A Bird's Eye View of NCBI GEO Database
NCBI GEO database is the world’s largest public online repository for transcriptome datasets. It includes transcriptome data from several types of experiments arrays, next-gen sequencing, MPSS, SAGE, RT-PCR, etc., although major share of data comes from array measurements. For short read datasets (NGS), some researchers prefer to use NCBI SRA database as a repository. SRA database includes both transcriptomic and genomic sequences, and we will cover its transcriptomic component in a later post.
Majority of GEO users typically download and analyze only one or two measurement sets related to their own research. Here we plan to look at the entire collection of measurements stored in GEO. This post is introductory, but over the next few days, we will present various interesting charts of GEO data to show trends in transcriptomics.

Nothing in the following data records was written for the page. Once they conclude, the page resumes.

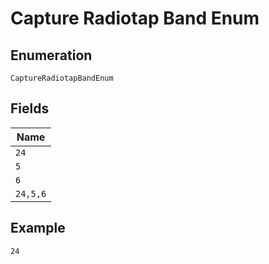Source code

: 
# Capture Radiotap Band Enum

## Enumeration

`CaptureRadiotapBandEnum`

## Fields

| Name |
|  --- |
| `24` |
| `5` |
| `6` |
| `24,5,6` |

## Example

```
24
```

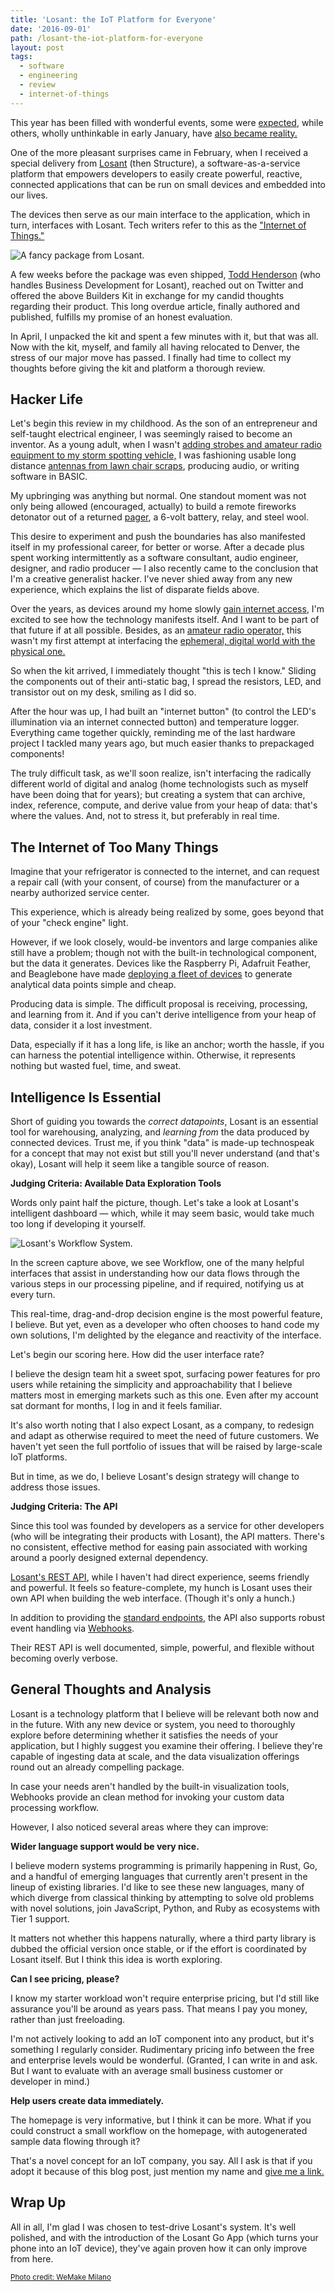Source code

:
 ```yaml
---
title: 'Losant: the IoT Platform for Everyone'
date: '2016-09-01'
path: /losant-the-iot-platform-for-everyone
layout: post
tags:
  - software
  - engineering
  - review
  - internet-of-things
---
```

This year has been filled with wonderful events, some were [expected](/sloan-alexis/), while others, wholly unthinkable in early January, have [also became reality.](/going-west/)

One of the more pleasant surprises came in February, when I received a special delivery from [Losant](https://losant.com) (then Structure), a software-as-a-service platform that empowers developers to easily create powerful, reactive, connected applications that can be run on small devices and embedded into our lives.

The devices then serve as our main interface to the application, which in turn, interfaces with Losant. Tech writers refer to this as the ["Internet of Things."](https://en.wikipedia.org/wiki/Internet_of_things)

![A fancy package from Losant.](https://s3.amazonaws.com/media.nicholaswyoung.com/img/losant-kit.jpg)

A few weeks before the package was even shipped, [Todd Henderson](https://twitter.com/todd_henderson) (who handles Business Development for Losant), reached out on Twitter and offered the above Builders Kit in exchange for my candid thoughts regarding their product. This long overdue article, finally authored and published, fulfills my promise of an honest evaluation.

In April, I unpacked the kit and spent a few minutes with it, but that was all. Now with the kit, myself, and family all having relocated to Denver, the stress of our major move has passed. I finally had time to collect my thoughts before giving the kit and platform a thorough review.

## Hacker Life

Let's begin this review in my childhood. As the son of an entrepreneur and self-taught electrical engineer, I was seemingly raised to become an inventor. As a young adult, when I wasn't [adding strobes and amateur radio equipment to my storm spotting vehicle,](https://www.youtube.com/watch?v=HDp-brsP62A) I was fashioning usable long distance [antennas from lawn chair scraps](https://www.qrz.com/db/KG4HSR), producing audio, or writing software in BASIC.

My upbringing was anything but normal. One standout moment was not only being allowed (encouraged, actually) to build a remote fireworks detonator out of a returned [pager](https://en.wikipedia.org/wiki/Pager), a 6-volt battery, relay, and steel wool.

This desire to experiment and push the boundaries has also manifested itself in my professional career, for better or worse. After a decade plus spent working intermittently as a software consultant, audio engineer, designer, and radio producer &mdash; I also recently came to the conclusion that I'm a creative generalist hacker. I've never shied away from any new experience, which explains the list of disparate fields above.
<script async src="//pagead2.googlesyndication.com/pagead/js/adsbygoogle.js"></script>
<ins class="adsbygoogle"
     style="display:block; text-align:center;"
     data-ad-layout="in-article"
     data-ad-format="fluid"
     data-ad-client="ca-pub-2222008371700158"
     data-ad-slot="6074071537"></ins>
<script>
     (adsbygoogle = window.adsbygoogle || []).push({});
</script>
Over the years, as devices around my home slowly [gain internet access](https://en.wikipedia.org/wiki/Internet_of_things), I'm excited to see how the technology manifests itself. And I want to be part of that future if at all possible. Besides, as an [amateur radio operator,](https://en.wikipedia.org/wiki/Amateur_radio) this wasn't my first attempt at interfacing the [ephemeral, digital world with the physical one.](https://en.wikipedia.org/wiki/PSK31)

So when the kit arrived, I immediately thought "this is tech I know." Sliding the components out of their anti-static bag, I spread the resistors, LED, and transistor out on my desk, smiling as I did so.

After the hour was up, I had built an "internet button" (to control the LED's illumination via an internet connected button) and temperature logger. Everything came together quickly, reminding me of the last hardware project I tackled many years ago, but much easier thanks to prepackaged components!

The truly difficult task, as we'll soon realize, isn't interfacing the radically different world of digital and analog (home technologists such as myself have been doing that for years); but creating a system that can archive, index, reference, compute, and derive value from your heap of data: that's where the values. And, not to stress it, but preferably in real time.

## The Internet of Too Many Things

Imagine that your refrigerator is connected to the internet, and can request a repair call (with your consent, of course) from the manufacturer or a nearby authorized service center.

This experience, which is already being realized by some, goes beyond that of your "check engine" light.

However, if we look closely, would-be inventors and large companies alike still have a problem; though not with the built-in technological component, but the data it generates. Devices like the Raspberry Pi, Adafruit Feather, and Beaglebone have made [deploying a fleet of devices](http://www.theverge.com/circuitbreaker/2016/8/15/12484636/onion-omega2-tiny-computer-that-only-costs-5-dollars) to generate analytical data points simple and cheap.

Producing data is simple. The difficult proposal is receiving, processing, and learning from it. And if you can't derive intelligence from your heap of data, consider it a lost investment.

Data, especially if it has a long life, is like an anchor; worth the hassle, if you can harness the potential intelligence within. Otherwise, it represents nothing but wasted fuel, time, and sweat.

## Intelligence Is Essential

Short of guiding you towards the *correct datapoints*, Losant is an essential tool for warehousing, analyzing, and *learning from* the data produced by connected devices. Trust me, if you think "data" is made-up technospeak for a concept that may not exist but still you'll never understand (and that's okay), Losant will help it seem like a tangible source of reason.

**Judging Criteria: Available Data Exploration Tools**

Words only paint half the picture, though. Let's take a look at Losant's intelligent dashboard &mdash; which, while it may seem basic, would take much too long if developing it yourself.

![Losant's Workflow System.](https://s3.amazonaws.com/media.nicholaswyoung.com/img/losant-workflow.jpg)

In the screen capture above, we see Workflow, one of the many helpful interfaces that assist in understanding how our data flows through the various steps in our processing pipeline, and if required, notifying us at every turn.

This real-time, drag-and-drop decision engine is the most powerful feature, I believe. But yet, even as a developer who often chooses to hand code my own solutions, I'm delighted by the elegance and reactivity of the interface.

Let's begin our scoring here. How did the user interface rate?

I believe the design team hit a sweet spot, surfacing power features for pro users while retaining the simplicity and approachability that I believe matters most in emerging markets such as this one. Even after my account sat dormant for months, I log in and it feels familiar.

It's also worth noting that I also expect Losant, as a company, to redesign and adapt as otherwise required to meet the need of future customers. We haven't yet seen the full portfolio of issues that will be raised by large-scale IoT platforms.

But in time, as we do, I believe Losant's design strategy will change to address those issues.

**Judging Criteria: The API**

Since this tool was founded by developers as a service for other developers (who will be integrating their products with Losant), the API matters. There's no consistent, effective method for easing pain associated with working around a poorly designed external dependency.

[Losant's REST API](https://docs.losant.com/rest-api/overview), while I haven't had direct experience, seems friendly and powerful. It feels so feature-complete, my hunch is Losant uses their own API when building the web interface. (Though it's only a hunch.)

In addition to providing the [standard endpoints](https://en.wikipedia.org/wiki/Create,_read,_update_and_delete), the API also supports robust event handling via [Webhooks](https://en.wikipedia.org/wiki/Webhook).

Their REST API is well documented, simple, powerful, and flexible without becoming overly verbose.

## General Thoughts and Analysis

Losant is a technology platform that I believe will be relevant both now and in the future. With any new device or system, you need to thoroughly explore before determining whether it satisfies the needs of your application, but I highly suggest you examine their offering. I believe they're capable of ingesting data at scale, and the data visualization offerings round out an already compelling package.

In case your needs aren't handled by the built-in visualization tools, Webhooks provide an clean method for invoking your custom data processing workflow.

However, I also noticed several areas where they can improve:

**Wider language support would be very nice.**

I believe modern systems programming is primarily happening in Rust, Go, and a handful of emerging languages that currently aren't present in the lineup of existing libraries. I'd like to see these new languages, many of which diverge from classical thinking by attempting to solve old problems with novel solutions, join JavaScript, Python, and Ruby as ecosystems with Tier 1 support.

It matters not whether this happens naturally, where a third party library is dubbed the official version once stable, or if the effort is coordinated by Losant itself. But I think this idea is worth exploring.

**Can I see pricing, please?**

I know my starter workload won't require enterprise pricing, but I'd still like assurance you'll be around as years pass. That means I pay you money, rather than just freeloading.

I'm not actively looking to add an IoT component into any product, but it's something I regularly consider. Rudimentary pricing info between the free and enterprise levels would be wonderful. (Granted, I can write in and ask. But I want to evaluate with an average small business customer or developer in mind.)

**Help users create data immediately.**

The homepage is very informative, but I think it can be more. What if you could construct a small workflow on the homepage, with autogenerated sample data flowing through it?

That's a novel concept for an IoT company, you say. All I ask is that if you adopt it because of this blog post, just mention my name and [give me a link.](http://nicholaswyoung.com/losant-the-iot-platform-for-everyone/)

## Wrap Up

All in all, I'm glad I was chosen to test-drive Losant's system. It's well polished, and with the introduction of the Losant Go App (which turns your phone into an IoT device), they've again proven how it can only improve from here.

<small>[Photo credit: WeMake Milano](https://flic.kr/p/n6GcAn)</small>
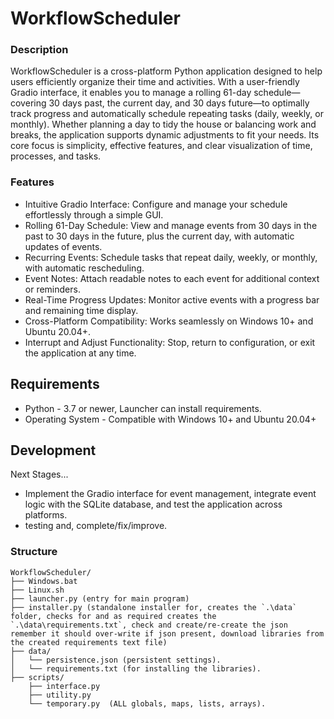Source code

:# WorkflowScheduler

### Description
WorkflowScheduler is a cross-platform Python application designed to help users efficiently organize their time and activities. With a user-friendly Gradio interface, it enables you to manage a rolling 61-day schedule—covering 30 days past, the current day, and 30 days future—to optimally track progress and automatically schedule repeating tasks (daily, weekly, or monthly). Whether planning a day to tidy the house or balancing work and breaks, the application supports dynamic adjustments to fit your needs. Its core focus is simplicity, effective features, and clear visualization of time, processes, and tasks.

### Features
- Intuitive Gradio Interface: Configure and manage your schedule effortlessly through a simple GUI.
- Rolling 61-Day Schedule: View and manage events from 30 days in the past to 30 days in the future, plus the current day, with automatic updates of events.
- Recurring Events: Schedule tasks that repeat daily, weekly, or monthly, with automatic rescheduling.
- Event Notes: Attach readable notes to each event for additional context or reminders.
- Real-Time Progress Updates: Monitor active events with a progress bar and remaining time display.
- Cross-Platform Compatibility: Works seamlessly on Windows 10+ and Ubuntu 20.04+.
- Interrupt and Adjust Functionality: Stop, return to configuration, or exit the application at any time.

## Requirements
- Python - 3.7 or newer, Launcher can install requirements.
- Operating System - Compatible with Windows 10+ and Ubuntu 20.04+

## Development
Next Stages...
- Implement the Gradio interface for event management, integrate event logic with the SQLite database, and test the application across platforms.
- testing and, complete/fix/improve.

### Structure
```
WorkflowScheduler/
├── Windows.bat
├── Linux.sh
├── launcher.py (entry for main program)
├── installer.py (standalone installer for, creates the `.\data` folder, checks for and as required creates the `.\data\requirements.txt`, check and create/re-create the json remember it should over-write if json present, download libraries from the created requirements text file) 
├── data/
│   └── persistence.json (persistent settings).
│   └── requirements.txt (for installing the libraries).
├── scripts/
    ├── interface.py
    ├── utility.py
    └── temporary.py  (ALL globals, maps, lists, arrays).
```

For non-users, let me first explain the structure of GEO. If you go to GEO website, you will notice the following stats on the right-hand corner near the top. They show the current contents of the GEO database.
GEO data sets are categorized in terms of platforms and series. What are platforms and series? Short answer -
**each unique array design is a platform
each hybridization on an array is a sample
entire collection of several array measurements for a research project is a series**
Let me now give a long answer using few examples.
Suppose you purchased a batch of 10 Affymetrix human gene-chip arrays (all identical) and hybridized them with samples from kidney tissues of 10 individuals (one sample/array). When you report the data to GEO database, NCBI saves them in two ways.
Firstly, it creates a file containing i) description of array probes for the array used by you (platform), and ii) 10 measurement sets from you. Each measurement set consists of hybridization numbers for all array probes. This combined file is called a GEO Series file and its name starts with GSE, such as GSE111, GSE1234, etc.
In another format, NCBI puts together all experiments by all groups around the world using the same version of Affymetrix human gene-chip array. This is GEO Platform file, and its name starts with GPL, such as GPL1234, GPL431, etc. Please note that GPL431 is not the same as GSE431. Anyone downloading a complete platform file will not only access your data, but also data from others using the same array.
As another example, let us say you designed 10 tiling arrays spanning an entire insect genome and hybridized each array once with pooled cDNA from various tissues of the insect. This time, your experiment consists of multiple platforms each covering part of the insect genome. Therefore, your series file consisting of data from the entire experiment includes 10 platforms and samples, whereas each platform file contains design of a single array and its associated data. An user will be better served by downloading the series file for your experiment (GSE) than platform files.
As of today, GEO contains 9125 platforms and 24320 series. That means 24320 different experiments had been submitted to GEO since big bang. The number of platforms is lower than number of series, because some popular designs are used 2,3,5 or even 100 times. In fact, the redundancy is higher than what the ratio of above two numbers (14320/9125) suggests, because many platforms are empty. They were submitted by commercial companies in anticipation of future use. We will see, which designs are the most popular, in a later commentary.
In the following posts, we will go through the entire collection of GEO data sets, and learn about types of transcriptome experiments being performed by biologists around the globe.